## WHAT IS BEING ASKED
Your answer must consist of exactly the lines below, starting with the line with "1. Calculate the total number of votes cast." and going on through the line with "2.Get a complete", and nothing else.
■ ■ ■
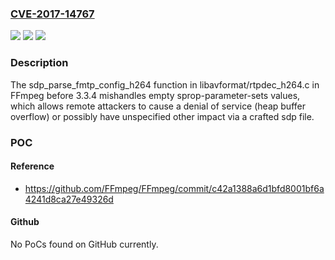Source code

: ### [CVE-2017-14767](https://cve.mitre.org/cgi-bin/cvename.cgi?name=CVE-2017-14767)
![](https://img.shields.io/static/v1?label=Product&message=n%2Fa&color=blue)
![](https://img.shields.io/static/v1?label=Version&message=n%2Fa&color=blue)
![](https://img.shields.io/static/v1?label=Vulnerability&message=n%2Fa&color=brighgreen)

### Description

The sdp_parse_fmtp_config_h264 function in libavformat/rtpdec_h264.c in FFmpeg before 3.3.4 mishandles empty sprop-parameter-sets values, which allows remote attackers to cause a denial of service (heap buffer overflow) or possibly have unspecified other impact via a crafted sdp file.

### POC

#### Reference
- https://github.com/FFmpeg/FFmpeg/commit/c42a1388a6d1bfd8001bf6a4241d8ca27e49326d

#### Github
No PoCs found on GitHub currently.

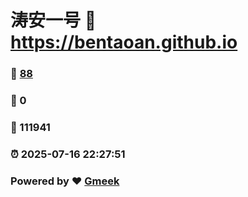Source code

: # 涛安一号 :link: https://bentaoan.github.io 
### :page_facing_up: [88](https://bentaoan.github.io/tag.html) 
### :speech_balloon: 0 
### :hibiscus: 111941 
### :alarm_clock: 2025-07-16 22:27:51 
### Powered by :heart: [Gmeek](https://github.com/Meekdai/Gmeek)
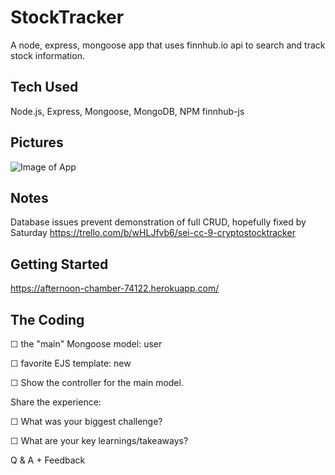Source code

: # StockTracker
A node, express, mongoose app that uses finnhub.io api to search and track stock information.

## Tech Used
Node.js, Express, Mongoose, MongoDB, NPM finnhub-js

## Pictures
![Image of App](https://i.imgur.com/XgXf3sO.png "APP")

## Notes
Database issues prevent demonstration of full CRUD, hopefully fixed by Saturday
https://trello.com/b/wHLJfvb6/sei-cc-9-cryptostocktracker

## Getting Started
https://afternoon-chamber-74122.herokuapp.com/

## The Coding

☐ the "main" Mongoose model: user

☐ favorite EJS template: new

☐ Show the controller for the main model.

Share the experience:

☐ What was your biggest challenge?

☐ What are your key learnings/takeaways?

Q & A + Feedback
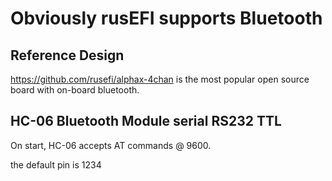 # Obviously rusEFI supports Bluetooth

## Reference Design

https://github.com/rusefi/alphax-4chan is the most popular open source board with on-board bluetooth.

## HC-06 Bluetooth Module serial RS232 TTL

On start, HC-06 accepts AT commands @ 9600.

the default pin is 1234
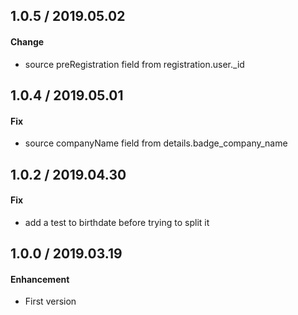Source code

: ## 1.0.5 / 2019.05.02

#### Change

- source preRegistration field from registration.user._id


## 1.0.4 / 2019.05.01

#### Fix

- source companyName field from details.badge_company_name


## 1.0.2 / 2019.04.30

#### Fix

- add a test to birthdate before trying to split it



## 1.0.0 / 2019.03.19

#### Enhancement

- First version

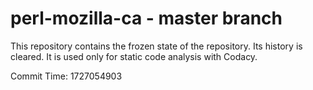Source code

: # perl-mozilla-ca - master branch

This repository contains the frozen state of the repository.
Its history is cleared. It is used only for static code
analysis with Codacy.

Commit Time: 1727054903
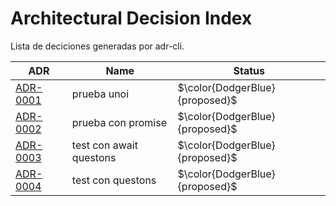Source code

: # Architectural Decision Index

Lista de deciciones generadas por adr-cli.

| ADR                                             | Name                    | Status                         |
| ----------------------------------------------- | ----------------------- | ------------------------------ |
| [ADR-0001](adr/0001-prueba-unoi.md)             | prueba unoi             | $\color{DodgerBlue}{proposed}$ |
| [ADR-0002](adr/0002-prueba-con-promise.md)      | prueba con promise      | $\color{DodgerBlue}{proposed}$ |
| [ADR-0003](adr/0003-test-con-await-questons.md) | test con await questons | $\color{DodgerBlue}{proposed}$ |
| [ADR-0004](adr/0004-test-con-questons.md)       | test con questons       | $\color{DodgerBlue}{proposed}$ |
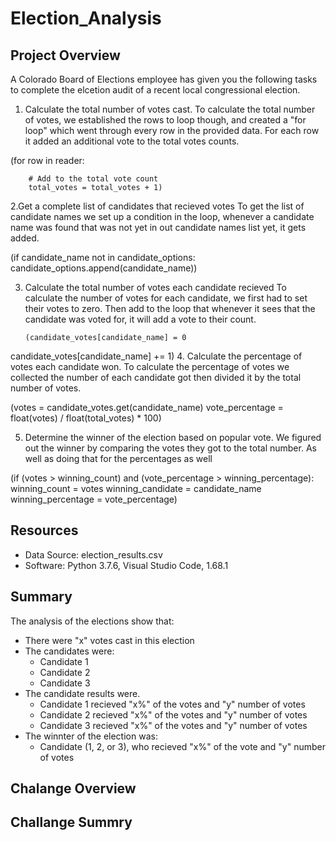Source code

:# Election_Analysis

## Project Overview
A Colorado Board of Elections employee has given you the following tasks to complete the elcetion audit of a recent local congressional election.

1. Calculate the total number of votes cast.
To calculate the total number of votes, we established the rows to loop though, and created a "for loop" which went through every row in the provided data. For each row it added an additional vote to the total votes counts.

(for row in reader:

        # Add to the total vote count
        total_votes = total_votes + 1)

2.Get a complete list of candidates that recieved votes
To get the list of candidate names we set up a condition in the loop, whenever a candidate name was found that was not yet in out candidate names list yet, it gets added.

(if candidate_name not in candidate_options:
       candidate_options.append(candidate_name))

3. Calculate the total number of votes each candidate recieved
To calculate the number of votes for each candidate, we first had to set their votes to zero. Then add to the loop that whenever it sees that the candidate was voted for, it will add a vote to their count.

       (candidate_votes[candidate_name] = 0
candidate_votes[candidate_name] += 1) 
4. Calculate the percentage of votes each candidate won.
To calculate the percentage of votes we collected the number of each candidate got then divided it by the total number of votes.

 (votes = candidate_votes.get(candidate_name)
        vote_percentage = float(votes) / float(total_votes) * 100)

5. Determine the winner of the election based on popular vote.
We figured out the winner by comparing the votes they got to the total number. As well as doing that for the percentages as well

(if (votes > winning_count) and (vote_percentage > winning_percentage):
            winning_count = votes
            winning_candidate = candidate_name
            winning_percentage = vote_percentage)

## Resources 
- Data Source: election_results.csv
- Software: Python 3.7.6, Visual Studio Code, 1.68.1

## Summary
The analysis of the elections show that:
- There were "x" votes cast in this election
- The candidates were:
  - Candidate 1
  - Candidate 2
  - Candidate 3
- The candidate results were.
  - Candidate 1 recieved "x%" of the votes and "y" number of votes
  - Candidate 2 recieved "x%" of the votes and "y" number of votes
  - Candidate 3 recieved "x%" of the votes and "y" number of votes
- The winnter of the election was:
  - Candidate (1, 2, or 3), who recieved "x%" of the vote and "y" number of votes
  
## Chalange Overview

## Challange Summry
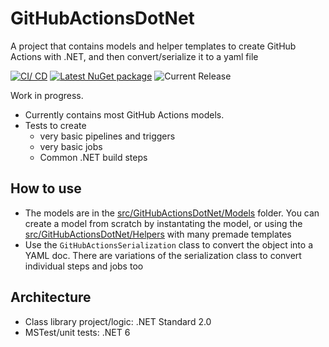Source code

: # GitHubActionsDotNet
A project that contains models and helper templates to create GitHub Actions with .NET, and then convert/serialize it to a yaml file

[![CI/ CD](https://github.com/samsmithnz/GitHubActionsDotNet/actions/workflows/CICD.yml/badge.svg)](https://github.com/samsmithnz/GitHubActionsDotNet/actions/workflows/CICD.yml)
[![Latest NuGet package](https://img.shields.io/nuget/v/GitHubActionsDotNet)](https://www.nuget.org/packages/GitHubActionsDotNet/)
![Current Release](https://img.shields.io/github/release/samsmithnz/GitHubActionsDotNet/all.svg)

Work in progress. 
- Currently contains most GitHub Actions models.
- Tests to create 
    - very basic pipelines and triggers
    - very basic jobs
    - Common .NET build steps

## How to use

- The models are in the [src/GitHubActionsDotNet/Models](https://github.com/samsmithnz/GitHubActionsDotNet/tree/main/src/GitHubActionsDotNet/Models) folder. You can create a model from scratch by instantating the model, or using the [src/GitHubActionsDotNet/Helpers](https://github.com/samsmithnz/GitHubActionsDotNet/tree/main/src/GitHubActionsDotNet/Helpers) with many premade templates
- Use the `GitHubActionsSerialization` class to convert the object into a YAML doc. There are variations of the serialization class to convert individual steps and jobs too
 
## Architecture
- Class library project/logic: .NET Standard 2.0
- MSTest/unit tests: .NET 6
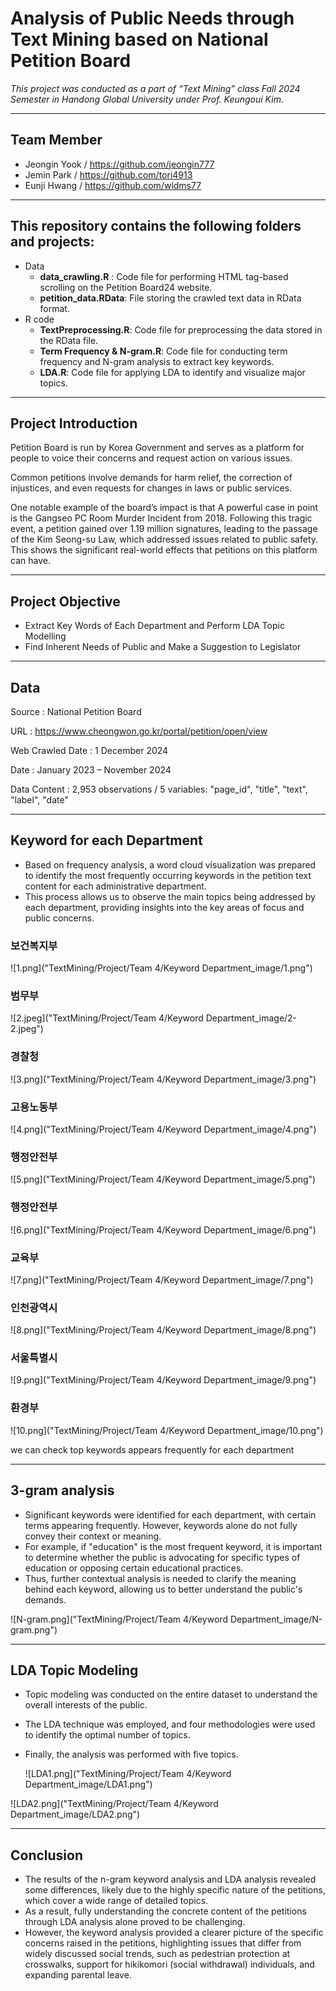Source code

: # Analysis of Public Needs through Text Mining based on National Petition Board

*This project was conducted as a part of “Text Mining” class Fall 2024 Semester in Handong Global University under Prof. Keungoui Kim.* 

---

## Team Member

- Jeongin Yook / https://github.com/jeongin777
- Jemin Park / https://github.com/tori4913
- Eunji Hwang / https://github.com/wldms77

---

## This repository contains the following folders and projects:

- Data
    - **data_crawling.R** : Code file for performing HTML tag-based scrolling on the Petition Board24 website.
    - **petition_data.RData**: File storing the crawled text data in RData format.
- R code
    - **TextPreprocessing.R**: Code file for preprocessing the data stored in the RData file.
    - **Term Frequency & N-gram.R**: Code file for conducting term frequency and N-gram analysis to extract key keywords.
    - **LDA.R**: Code file for applying LDA to identify and visualize major topics.

---

## Project Introduction

Petition Board is run by Korea Government and serves as a platform for people to voice their concerns and request action on various issues. 

Common petitions involve demands for harm relief, the correction of injustices, and even requests for changes in laws or public services. 

One notable example of the board’s impact is that A powerful case in point is the Gangseo PC Room Murder Incident from 2018. Following this tragic event, a petition gained over 1.19 million signatures, leading to the passage of the Kim Seong-su Law, which addressed issues related to public safety. 
This shows the significant real-world effects that petitions on this platform can have. 

---

## Project Objective

- Extract Key Words of Each Department and Perform LDA Topic Modelling
- Find Inherent Needs of Public and Make a Suggestion to Legislator

---

## Data

Source : National Petition Board 

URL : https://www.cheongwon.go.kr/portal/petition/open/view 

Web Crawled Date : 1 December 2024 

Date : January 2023 – November 2024

Data Content : 2,953 observations / 5 variables: "page_id", "title", "text", "label", "date"

---

## Keyword  for each Department

- Based on frequency analysis, a word cloud visualization was prepared to identify the most frequently occurring keywords in the petition text content for each administrative department.
- This process allows us to observe the main topics being addressed by each department, providing insights into the key areas of focus and public concerns.

### 보건복지부

![1.png]("TextMining/Project/Team 4/Keyword Department_image/1.png")


### 범무부

![2.jpeg]("TextMining/Project/Team 4/Keyword Department_image/2-2.jpeg")

### 경찰청

![3.png]("TextMining/Project/Team 4/Keyword Department_image/3.png")

### 고용노동부

![4.png]("TextMining/Project/Team 4/Keyword Department_image/4.png")

### 행정안전부

![5.png]("TextMining/Project/Team 4/Keyword Department_image/5.png")

### 행정안전부

![6.png]("TextMining/Project/Team 4/Keyword Department_image/6.png")

### 교육부

![7.png]("TextMining/Project/Team 4/Keyword Department_image/7.png")

### 인천광역시

![8.png]("TextMining/Project/Team 4/Keyword Department_image/8.png")

### 서울특별시

![9.png]("TextMining/Project/Team 4/Keyword Department_image/9.png")

### 환경부

![10.png]("TextMining/Project/Team 4/Keyword Department_image/10.png")

we can check top keywords appears frequently for each department

---

## 3-gram analysis

- Significant keywords were identified for each department, with certain terms appearing frequently. However, keywords alone do not fully convey their context or meaning.
- For example, if "education" is the most frequent keyword, it is important to determine whether the public is advocating for specific types of education or opposing certain educational practices.
- Thus, further contextual analysis is needed to clarify the meaning behind each keyword, allowing us to better understand the public's demands.

![N-gram.png]("TextMining/Project/Team 4/Keyword Department_image/N-gram.png")

---

## LDA Topic Modeling

- Topic modeling was conducted on the entire dataset to understand the overall interests of the public.
- The LDA technique was employed, and four methodologies were used to identify the optimal number of topics.
- Finally, the analysis was performed with five topics.
    
    ![LDA1.png]("TextMining/Project/Team 4/Keyword Department_image/LDA1.png")
    

![LDA2.png]("TextMining/Project/Team 4/Keyword Department_image/LDA2.png")

---

## Conclusion

- The results of the n-gram keyword analysis and LDA analysis revealed some differences, likely due to the highly specific nature of the petitions, which cover a wide range of detailed topics.
- As a result, fully understanding the concrete content of the petitions through LDA analysis alone proved to be challenging.
- However, the keyword analysis provided a clearer picture of the specific concerns raised in the petitions, highlighting issues that differ from widely discussed social trends, such as pedestrian protection at crosswalks, support for hikikomori (social withdrawal) individuals, and expanding parental leave.
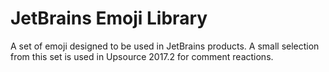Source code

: JetBrains Emoji Library
=======================

A set of emoji designed to be used in JetBrains products. A small selection from this set is used in Upsource 2017.2 for comment reactions.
■ ■ ■
## REPLY
1. Calculate the total number of votes cast.
To calculate the total number of votes, we established the rows to loop though, and created a "for loop" which went through every row in the provided data. For each row it added an additional vote to the total votes counts.

(for row in reader:

        # Add to the total vote count
        total_votes = total_votes + 1)

2.Get a complete list of candidates that recieved votes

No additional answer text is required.